Were staring down the barrel of a decade of deficits, and a $16 billion debt by 2029-30.

The Northern Territory Police, Fire and Emergency Services (NTPFES) Budget, overall, has been beefed up by some $38.5million compared to the last financial year largely due to the agencys COVID-19 response.

Our members, along with doctors, nurses and teachers have shouldered the bulk of the COVID-19 response and we welcome the governments investment in additional police and support staff to meet these demands.

The government had already announced a commitment of $20million for 131 additional officers and support staff, and committed an additional $10.5million in the Budget for police to maintain their presence at Border Control Points. The initial $20million commitment includes the following:
- 66 additional Constables
- 30 Aboriginal Liaison Officers (ALO)
- 10 Aboriginal Community Police Officers (ACPO), and;
- 25 Support Staff

But much more needs to be done. When Labor began recruiting Police Auxiliary Liquor Inspectors, a role the NTPA maintains should be a licensing function not a police function as recommended in the Riley Review, the recruitment of Constables essentially ground to a halt. In fact, there was a 12-month period where we didnt have a single Constable squad go through the College and the department has been playing catch up ever since.
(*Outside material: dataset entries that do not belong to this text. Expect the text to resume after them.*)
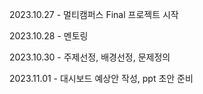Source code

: 2023.10.27 - 멀티캠퍼스 Final 프로젝트 시작

2023.10.28 - 멘토링

2023.10.30 - 주제선정, 배경선정, 문제정의

2023.11.01 - 대시보드 예상안 작성, ppt 초안 준비
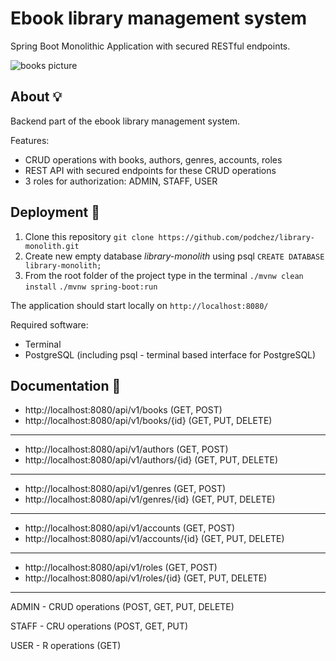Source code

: # Ebook library management system
Spring Boot Monolithic Application with secured RESTful endpoints.

![books picture](https://images.vexels.com/media/users/3/205462/isolated/lists/87b34912ed9f8d2900754c38220faac6-pile-of-books-illustration.png)

## About :bulb:
Backend part of the ebook library management system.

Features:
- CRUD operations with books, authors, genres, accounts, roles
- REST API with secured endpoints for these CRUD operations
- 3 roles for authorization: ADMIN, STAFF, USER

## Deployment :rocket:
1) Clone this repository `git clone https://github.com/podchez/library-monolith.git`
2) Create new empty database *library-monolith* using psql `CREATE DATABASE library-monolith;`
3) From the root folder of the project type in the terminal `./mvnw clean install` `./mvnw spring-boot:run`

The application should start locally on `http://localhost:8080/`

Required software:
- Terminal
- PostgreSQL (including psql - terminal based interface for PostgreSQL)

## Documentation 📄
- http://localhost:8080/api/v1/books  (GET, POST)
- http://localhost:8080/api/v1/books/{id}  (GET, PUT, DELETE)
---
- http://localhost:8080/api/v1/authors  (GET, POST)
- http://localhost:8080/api/v1/authors/{id}  (GET, PUT, DELETE)
---
- http://localhost:8080/api/v1/genres  (GET, POST)
- http://localhost:8080/api/v1/genres/{id}  (GET, PUT, DELETE)
---
- http://localhost:8080/api/v1/accounts  (GET, POST)
- http://localhost:8080/api/v1/accounts/{id}  (GET, PUT, DELETE)
---
- http://localhost:8080/api/v1/roles  (GET, POST)
- http://localhost:8080/api/v1/roles/{id}  (GET, PUT, DELETE)
---
ADMIN - CRUD operations (POST, GET, PUT, DELETE)

STAFF - CRU operations (POST, GET, PUT)

USER  - R operations (GET)
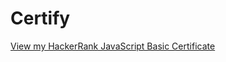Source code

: # Certify
<!-- ![HackerRank Certificate](https://github.com/thannhf/Certify.git/Certify/Javascript_Basic/javascript_basic_certificate.pdf) -->
[View my HackerRank JavaScript Basic Certificate](https://github.com/thannhf/Certify.git/Certify/Javascript_Basic/javascript_basic_certificate.pdf)

<!-- ![HackerRank Certificate](https://github.com/thannhf/Certify.git/Certify/Javascript_Basic/unnamed.png) -->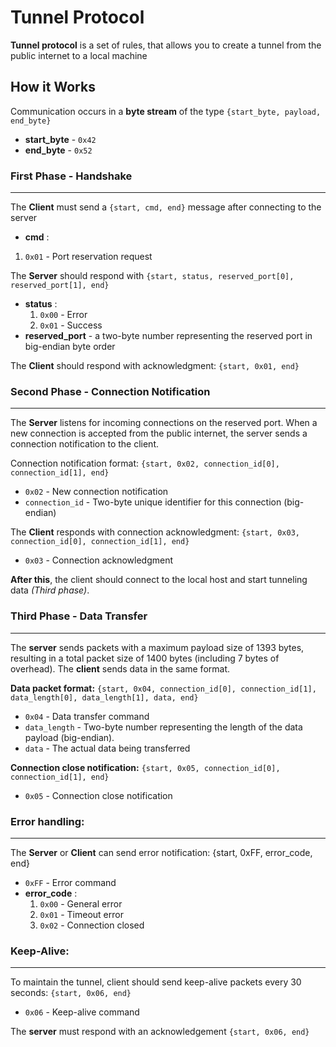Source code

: # Tunnel Protocol
**Tunnel protocol** is a set of rules, that allows you to create a tunnel from the public internet to a local machine
## How it Works
Communication occurs in a **byte stream** of the type `{start_byte, payload, end_byte}`
- **start_byte** - `0x42`
- **end_byte** - `0x52`

### First Phase - Handshake
---
The **Client** must send a `{start, cmd, end}` message after connecting to the server
- **cmd** :
 1. `0x01` - Port reservation request

The **Server** should respond with `{start, status, reserved_port[0], reserved_port[1], end}`
- **status** :
	1. `0x00` - Error
	2. `0x01` - Success
- **reserved_port** - a two-byte number representing the reserved port in big-endian byte order

The **Client** should respond with acknowledgment: `{start, 0x01, end}`

### Second Phase - Connection Notification
---
The **Server** listens for incoming connections on the reserved port. When a new connection is accepted from the public internet, the server sends a connection notification to the client.

Connection notification format: `{start, 0x02, connection_id[0], connection_id[1], end}`
- `0x02` - New connection notification
- `connection_id` - Two-byte unique identifier for this connection (big-endian)

The **Client** responds with connection acknowledgment: `{start, 0x03, connection_id[0], connection_id[1], end}`
- `0x03` - Connection acknowledgment

**After this**, the client should connect to the local host and start tunneling data *(Third phase)*.

### Third Phase - Data Transfer
---
The **server** sends packets with a maximum payload size of 1393 bytes, resulting in a total packet size of 1400 bytes (including 7 bytes of overhead). The **client** sends data in the same format.

**Data packet format:** `{start, 0x04, connection_id[0], connection_id[1], data_length[0], data_length[1], data, end}`
- `0x04` - Data transfer command
- `data_length` - Two-byte number representing the length of the data payload (big-endian).
- `data` - The actual data being transferred

**Connection close notification:** `{start, 0x05, connection_id[0], connection_id[1], end}`
- `0x05` - Connection close notification

### Error handling:
---
The **Server** or **Client** can send error notification: {start, 0xFF, error_code, end}
- `0xFF` - Error command
- **error_code** :
	1. `0x00` - General error
	2. `0x01` - Timeout error
	3. `0x02` - Connection closed

### Keep-Alive:
---
To maintain the tunnel, client should send keep-alive packets every 30 seconds: `{start, 0x06, end}`
- `0x06` - Keep-alive command

The **server** must respond with an acknowledgement `{start, 0x06, end}`
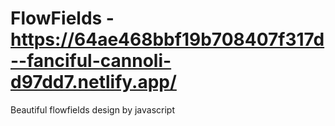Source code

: # FlowFields - https://64ae468bbf19b708407f317d--fanciful-cannoli-d97dd7.netlify.app/
Beautiful flowfields design by javascript
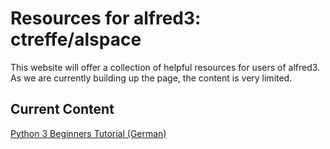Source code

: # Resources for alfred3: ctreffe/alspace 

This website will offer a collection of helpful resources for users of alfred3. As we are currently building up the page, the content is very limited. 

## Current Content

[Python 3 Beginners Tutorial (German)](py3-tutorial)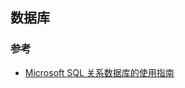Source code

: ## 数据库

### 参考
- [Microsoft SQL 关系数据库的使用指南](https://docs.microsoft.com/zh-cn/sql/relational-databases/database-features?view=sql-server-2017)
The promise of 131 police and support staff from this government will actually only deliver 46 additional Constables. The 66 additional frontline Constables include 20 transitioning Auxiliaries and Aboriginal Community Police Officer positions, and there will need to be further recruitment to fill those gaps.

In August, September and October we saw ten officers a month leaving the force through resignation or retirement. Unfortunately, the department does not have a formal exit interview system in place, so we dont have an accurate picture on why so many are calling it quits.